Market advisor John Heinberg with Total Farm Marketing notes that the “war premium” which initially bolstered prices following geopolitical conflicts is evaporating. It’s leaving the market to contend with hefty domestic stocks and rising global competition.
The corn market has seen a sharp reversal over the last two weeks, losing over $0.22 in value. Heinberg attributes the decline to a massive surplus in domestic grain stocks. Compared to last year, stocks are up 900 million bushels. Additionally, the start of a record-breaking harvest in Argentina and finishing phases for the Brazilian crop are creating global competition for U.S. exports.
“We’re seeing prices now taking out all that war premium… farmer selling still continues to be a wet blanket over this market,” Heinberg says.

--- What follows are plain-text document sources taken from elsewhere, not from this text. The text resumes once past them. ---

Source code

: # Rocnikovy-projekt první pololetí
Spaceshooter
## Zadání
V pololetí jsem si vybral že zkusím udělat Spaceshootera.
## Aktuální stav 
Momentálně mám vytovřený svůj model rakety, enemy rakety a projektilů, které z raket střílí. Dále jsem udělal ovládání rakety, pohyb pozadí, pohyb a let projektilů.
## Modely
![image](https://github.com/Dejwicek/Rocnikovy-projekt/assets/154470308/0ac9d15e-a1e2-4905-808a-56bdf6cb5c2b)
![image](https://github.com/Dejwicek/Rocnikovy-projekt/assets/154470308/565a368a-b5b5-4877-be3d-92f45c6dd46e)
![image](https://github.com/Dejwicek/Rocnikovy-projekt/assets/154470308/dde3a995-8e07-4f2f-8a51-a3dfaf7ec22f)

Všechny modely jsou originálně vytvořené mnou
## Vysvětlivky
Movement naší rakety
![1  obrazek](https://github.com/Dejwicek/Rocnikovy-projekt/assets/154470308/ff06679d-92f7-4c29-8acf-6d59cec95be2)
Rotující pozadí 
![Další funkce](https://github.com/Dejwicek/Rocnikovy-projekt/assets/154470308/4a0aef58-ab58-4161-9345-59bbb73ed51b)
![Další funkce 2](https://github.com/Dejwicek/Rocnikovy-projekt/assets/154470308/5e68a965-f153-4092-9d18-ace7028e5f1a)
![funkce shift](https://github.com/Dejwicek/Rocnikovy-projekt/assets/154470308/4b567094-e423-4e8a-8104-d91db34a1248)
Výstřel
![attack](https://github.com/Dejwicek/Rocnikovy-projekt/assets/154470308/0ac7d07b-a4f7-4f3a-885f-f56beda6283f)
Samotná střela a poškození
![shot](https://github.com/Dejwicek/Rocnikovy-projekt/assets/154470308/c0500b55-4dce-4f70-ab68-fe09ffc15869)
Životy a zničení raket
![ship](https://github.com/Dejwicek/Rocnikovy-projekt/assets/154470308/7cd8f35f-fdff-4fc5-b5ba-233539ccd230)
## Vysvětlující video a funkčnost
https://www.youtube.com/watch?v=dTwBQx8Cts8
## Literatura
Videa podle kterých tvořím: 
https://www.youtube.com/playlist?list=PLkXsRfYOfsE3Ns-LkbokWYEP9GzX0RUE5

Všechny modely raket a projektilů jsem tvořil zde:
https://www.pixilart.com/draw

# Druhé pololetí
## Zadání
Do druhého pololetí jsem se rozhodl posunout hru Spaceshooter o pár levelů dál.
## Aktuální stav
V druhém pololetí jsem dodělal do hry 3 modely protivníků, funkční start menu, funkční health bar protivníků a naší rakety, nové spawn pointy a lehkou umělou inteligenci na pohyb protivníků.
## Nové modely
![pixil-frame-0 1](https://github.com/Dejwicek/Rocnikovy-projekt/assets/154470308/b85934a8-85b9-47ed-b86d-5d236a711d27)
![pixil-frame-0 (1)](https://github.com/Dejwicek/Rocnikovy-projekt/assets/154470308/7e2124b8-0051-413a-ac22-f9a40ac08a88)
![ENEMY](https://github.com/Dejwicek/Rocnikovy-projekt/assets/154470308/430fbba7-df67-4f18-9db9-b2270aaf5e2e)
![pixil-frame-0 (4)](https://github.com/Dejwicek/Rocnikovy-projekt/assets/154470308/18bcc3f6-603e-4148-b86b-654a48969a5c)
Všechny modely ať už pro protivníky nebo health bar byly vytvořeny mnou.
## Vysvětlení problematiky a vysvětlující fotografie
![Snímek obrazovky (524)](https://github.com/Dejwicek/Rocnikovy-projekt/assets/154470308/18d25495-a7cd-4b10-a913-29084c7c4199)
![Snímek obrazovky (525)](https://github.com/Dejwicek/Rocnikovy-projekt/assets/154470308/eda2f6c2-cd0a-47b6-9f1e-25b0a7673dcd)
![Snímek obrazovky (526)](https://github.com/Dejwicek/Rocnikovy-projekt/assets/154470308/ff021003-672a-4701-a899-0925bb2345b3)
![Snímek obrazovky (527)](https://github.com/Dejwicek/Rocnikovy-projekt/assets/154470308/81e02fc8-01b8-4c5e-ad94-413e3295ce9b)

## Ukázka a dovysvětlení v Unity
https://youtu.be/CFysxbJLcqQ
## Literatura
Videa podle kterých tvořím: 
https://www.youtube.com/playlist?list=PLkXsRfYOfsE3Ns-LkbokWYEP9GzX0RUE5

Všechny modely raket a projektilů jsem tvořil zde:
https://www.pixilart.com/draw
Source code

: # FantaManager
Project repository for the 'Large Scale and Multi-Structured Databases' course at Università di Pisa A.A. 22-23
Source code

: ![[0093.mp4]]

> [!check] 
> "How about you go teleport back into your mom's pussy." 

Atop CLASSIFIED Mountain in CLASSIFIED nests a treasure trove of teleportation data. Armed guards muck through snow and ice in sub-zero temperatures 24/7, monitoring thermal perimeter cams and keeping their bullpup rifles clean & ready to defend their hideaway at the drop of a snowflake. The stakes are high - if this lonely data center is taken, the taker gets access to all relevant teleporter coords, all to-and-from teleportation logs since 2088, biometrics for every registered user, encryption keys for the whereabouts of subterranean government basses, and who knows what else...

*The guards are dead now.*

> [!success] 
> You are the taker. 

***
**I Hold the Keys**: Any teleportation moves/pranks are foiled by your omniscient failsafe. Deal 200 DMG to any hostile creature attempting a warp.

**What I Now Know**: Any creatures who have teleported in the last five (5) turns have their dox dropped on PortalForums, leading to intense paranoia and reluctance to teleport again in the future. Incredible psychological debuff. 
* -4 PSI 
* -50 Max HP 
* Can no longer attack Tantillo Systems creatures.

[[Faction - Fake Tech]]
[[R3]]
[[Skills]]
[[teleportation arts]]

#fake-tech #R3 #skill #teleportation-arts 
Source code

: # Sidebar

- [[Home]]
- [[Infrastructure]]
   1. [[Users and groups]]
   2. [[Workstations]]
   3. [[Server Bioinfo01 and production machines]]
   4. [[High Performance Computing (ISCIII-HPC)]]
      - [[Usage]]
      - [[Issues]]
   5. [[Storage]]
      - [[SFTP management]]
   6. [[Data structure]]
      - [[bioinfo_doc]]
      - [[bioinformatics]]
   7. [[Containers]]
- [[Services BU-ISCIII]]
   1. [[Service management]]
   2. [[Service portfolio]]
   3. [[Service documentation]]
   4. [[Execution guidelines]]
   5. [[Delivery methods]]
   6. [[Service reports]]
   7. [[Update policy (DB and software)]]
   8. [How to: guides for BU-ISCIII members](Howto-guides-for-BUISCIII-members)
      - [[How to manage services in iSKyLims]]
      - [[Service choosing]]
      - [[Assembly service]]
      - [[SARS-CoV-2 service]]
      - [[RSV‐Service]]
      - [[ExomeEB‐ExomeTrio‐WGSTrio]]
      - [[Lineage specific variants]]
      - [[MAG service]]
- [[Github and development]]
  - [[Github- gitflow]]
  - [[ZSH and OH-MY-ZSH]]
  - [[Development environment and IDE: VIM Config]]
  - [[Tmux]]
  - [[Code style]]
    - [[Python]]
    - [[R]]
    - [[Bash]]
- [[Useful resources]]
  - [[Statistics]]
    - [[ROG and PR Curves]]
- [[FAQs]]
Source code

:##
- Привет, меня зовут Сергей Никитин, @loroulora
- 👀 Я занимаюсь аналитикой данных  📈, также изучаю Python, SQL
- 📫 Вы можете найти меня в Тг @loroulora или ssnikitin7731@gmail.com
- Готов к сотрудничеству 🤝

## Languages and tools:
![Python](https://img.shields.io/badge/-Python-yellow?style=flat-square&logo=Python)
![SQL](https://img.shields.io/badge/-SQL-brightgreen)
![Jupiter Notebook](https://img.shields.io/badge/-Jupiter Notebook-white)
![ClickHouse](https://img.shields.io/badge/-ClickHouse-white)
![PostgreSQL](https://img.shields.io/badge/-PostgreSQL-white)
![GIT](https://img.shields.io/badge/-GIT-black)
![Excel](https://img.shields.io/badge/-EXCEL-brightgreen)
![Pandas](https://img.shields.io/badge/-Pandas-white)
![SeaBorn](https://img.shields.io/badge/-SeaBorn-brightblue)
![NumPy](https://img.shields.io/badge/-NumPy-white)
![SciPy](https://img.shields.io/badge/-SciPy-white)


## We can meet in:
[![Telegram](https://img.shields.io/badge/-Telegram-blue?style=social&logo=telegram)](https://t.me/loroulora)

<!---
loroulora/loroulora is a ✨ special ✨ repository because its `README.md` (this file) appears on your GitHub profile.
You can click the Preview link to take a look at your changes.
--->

Wheat prices have also “fallen apart” as they decouple from the crude oil market. Reports indicate that U.S. wheat supplies are at their highest levels since the 2018-19 marketing year, Heinberg says. This is while global stockpiles reach levels not seen since 2020.
Soybeans, which had been supported by the demand for biodiesel and soybean oil, are now showing signs of vulnerability. Beyond the influence of crude oil, traders are increasingly anxious about geopolitical stability and trade negotiations.
“What’s going to happen with China and President Trump… if that meeting gets canceled one more time or moved back again, that would be something that would be pretty difficult for the soybean market to handle,” Heinberg warns.
The industry is now looking toward the upcoming USDA report in May. Heinberg expects this report to be a pivotal moment for the 2026-27 marketing year. It will provide the first official estimates for the new crop season while planting gets underway across the country.